> **PROBLEM TO SOLVE**
What you return should be the full listing, copied exactly and stripped of its pictures.

> **RECORDS FOR THE TASK**
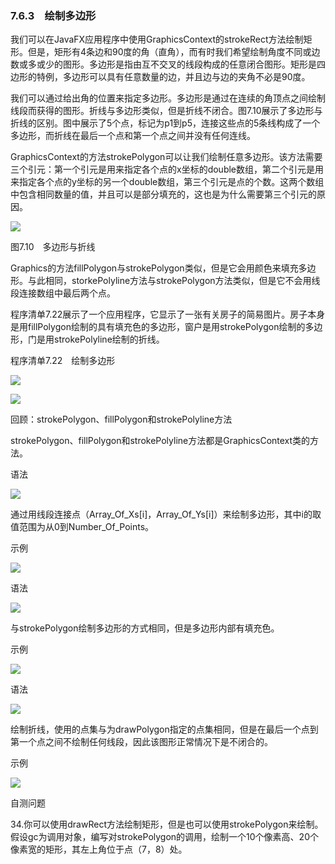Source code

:    

### 7.6.3　绘制多边形

我们可以在JavaFX应用程序中使用GraphicsContext的strokeRect方法绘制矩形。但是，矩形有4条边和90度的角（直角），而有时我们希望绘制角度不同或边数或多或少的图形。多边形是指由互不交叉的线段构成的任意闭合图形。矩形是四边形的特例，多边形可以具有任意数量的边，并且边与边的夹角不必是90度。

我们可以通过给出角的位置来指定多边形。多边形是通过在连续的角顶点之间绘制线段而获得的图形。折线与多边形类似，但是折线不闭合。图7.10展示了多边形与折线的区别。图中展示了5个点，标记为p1到p5，连接这些点的5条线构成了一个多边形，而折线在最后一个点和第一个点之间并没有任何连线。

GraphicsContext的方法strokePolygon可以让我们绘制任意多边形。该方法需要三个引元：第一个引元是用来指定各个点的x坐标的double数组，第二个引元是用来指定各个点的y坐标的另一个double数组，第三个引元是点的个数。这两个数组中包含相同数量的值，并且可以是部分填充的，这也是为什么需要第三个引元的原因。

![](0-Assets/Epubook/程序员编程语言经典合集（计算机科学丛书5册套装），javapython编程语言含经典教材龙书《编译原理》%20(Bruce%20Eckel%20%20Alfred%20V.%20Aho%20%20Monica%20S.%20Lam%20etc.)%20(Z-Library)/images/image10708.jpeg)

图7.10　多边形与折线

Graphics的方法fillPolygon与strokePolygon类似，但是它会用颜色来填充多边形。与此相同，storkePolyline方法与strokePolygon方法类似，但是它不会用线段连接数组中最后两个点。

程序清单7.22展示了一个应用程序，它显示了一张有关房子的简易图片。房子本身是用fillPolygon绘制的具有填充色的多边形，窗户是用strokePolygon绘制的多边形，门是用strokePolyline绘制的折线。

程序清单7.22　绘制多边形

![](0-Assets/Epubook/程序员编程语言经典合集（计算机科学丛书5册套装），javapython编程语言含经典教材龙书《编译原理》%20(Bruce%20Eckel%20%20Alfred%20V.%20Aho%20%20Monica%20S.%20Lam%20etc.)%20(Z-Library)/images/image10709.jpeg)

![](0-Assets/Epubook/程序员编程语言经典合集（计算机科学丛书5册套装），javapython编程语言含经典教材龙书《编译原理》%20(Bruce%20Eckel%20%20Alfred%20V.%20Aho%20%20Monica%20S.%20Lam%20etc.)%20(Z-Library)/images/image10710.jpeg)

回顾：strokePolygon、fillPolygon和strokePolyline方法

strokePolygon、fillPolygon和strokePolyline方法都是GraphicsContext类的方法。

语法

![](../Images/image10711.gif)

通过用线段连接点（Array_Of_Xs[i]，Array_Of_Ys[i]）来绘制多边形，其中i的取值范围为从0到Number_Of_Points。

示例

![](0-Assets/Epubook/程序员编程语言经典合集（计算机科学丛书5册套装），javapython编程语言含经典教材龙书《编译原理》%20(Bruce%20Eckel%20%20Alfred%20V.%20Aho%20%20Monica%20S.%20Lam%20etc.)%20(Z-Library)/images/image10712.jpeg)

语法

![](../Images/image10713.gif)

与strokePolygon绘制多边形的方式相同，但是多边形内部有填充色。

示例

![](../Images/image10714.gif)

语法

![](../Images/image10715.gif)

绘制折线，使用的点集与为drawPolygon指定的点集相同，但是在最后一个点到第一个点之间不绘制任何线段，因此该图形正常情况下是不闭合的。

示例

![](../Images/image10716.gif)

自测问题

34.你可以使用drawRect方法绘制矩形，但是也可以使用strokePolygon来绘制。假设gc为调用对象，编写对strokePolygon的调用，绘制一个10个像素高、20个像素宽的矩形，其左上角位于点（7，8）处。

> **EXPECTED OUTPUT**
Source code

:    

### 7.6.3　绘制多边形

我们可以在JavaFX应用程序中使用GraphicsContext的strokeRect方法绘制矩形。但是，矩形有4条边和90度的角（直角），而有时我们希望绘制角度不同或边数或多或少的图形。多边形是指由互不交叉的线段构成的任意闭合图形。矩形是四边形的特例，多边形可以具有任意数量的边，并且边与边的夹角不必是90度。

我们可以通过给出角的位置来指定多边形。多边形是通过在连续的角顶点之间绘制线段而获得的图形。折线与多边形类似，但是折线不闭合。图7.10展示了多边形与折线的区别。图中展示了5个点，标记为p1到p5，连接这些点的5条线构成了一个多边形，而折线在最后一个点和第一个点之间并没有任何连线。

GraphicsContext的方法strokePolygon可以让我们绘制任意多边形。该方法需要三个引元：第一个引元是用来指定各个点的x坐标的double数组，第二个引元是用来指定各个点的y坐标的另一个double数组，第三个引元是点的个数。这两个数组中包含相同数量的值，并且可以是部分填充的，这也是为什么需要第三个引元的原因。

![](0-Assets/Epubook/程序员编程语言经典合集（计算机科学丛书5册套装），javapython编程语言含经典教材龙书《编译原理》%20(Bruce%20Eckel%20%20Alfred%20V.%20Aho%20%20Monica%20S.%20Lam%20etc.)%20(Z-Library)/images/image10708.jpeg)

图7.10　多边形与折线

Graphics的方法fillPolygon与strokePolygon类似，但是它会用颜色来填充多边形。与此相同，storkePolyline方法与strokePolygon方法类似，但是它不会用线段连接数组中最后两个点。

程序清单7.22展示了一个应用程序，它显示了一张有关房子的简易图片。房子本身是用fillPolygon绘制的具有填充色的多边形，窗户是用strokePolygon绘制的多边形，门是用strokePolyline绘制的折线。

程序清单7.22　绘制多边形

![](0-Assets/Epubook/程序员编程语言经典合集（计算机科学丛书5册套装），javapython编程语言含经典教材龙书《编译原理》%20(Bruce%20Eckel%20%20Alfred%20V.%20Aho%20%20Monica%20S.%20Lam%20etc.)%20(Z-Library)/images/image10709.jpeg)

![](0-Assets/Epubook/程序员编程语言经典合集（计算机科学丛书5册套装），javapython编程语言含经典教材龙书《编译原理》%20(Bruce%20Eckel%20%20Alfred%20V.%20Aho%20%20Monica%20S.%20Lam%20etc.)%20(Z-Library)/images/image10710.jpeg)

回顾：strokePolygon、fillPolygon和strokePolyline方法

strokePolygon、fillPolygon和strokePolyline方法都是GraphicsContext类的方法。

语法

![](../Images/image10711.gif)

通过用线段连接点（Array_Of_Xs[i]，Array_Of_Ys[i]）来绘制多边形，其中i的取值范围为从0到Number_Of_Points。

示例

![](0-Assets/Epubook/程序员编程语言经典合集（计算机科学丛书5册套装），javapython编程语言含经典教材龙书《编译原理》%20(Bruce%20Eckel%20%20Alfred%20V.%20Aho%20%20Monica%20S.%20Lam%20etc.)%20(Z-Library)/images/image10712.jpeg)

语法

![](../Images/image10713.gif)

与strokePolygon绘制多边形的方式相同，但是多边形内部有填充色。

示例

![](../Images/image10714.gif)

语法

![](../Images/image10715.gif)

绘制折线，使用的点集与为drawPolygon指定的点集相同，但是在最后一个点到第一个点之间不绘制任何线段，因此该图形正常情况下是不闭合的。

示例

![](../Images/image10716.gif)

自测问题

34.你可以使用drawRect方法绘制矩形，但是也可以使用strokePolygon来绘制。假设gc为调用对象，编写对strokePolygon的调用，绘制一个10个像素高、20个像素宽的矩形，其左上角位于点（7，8）处。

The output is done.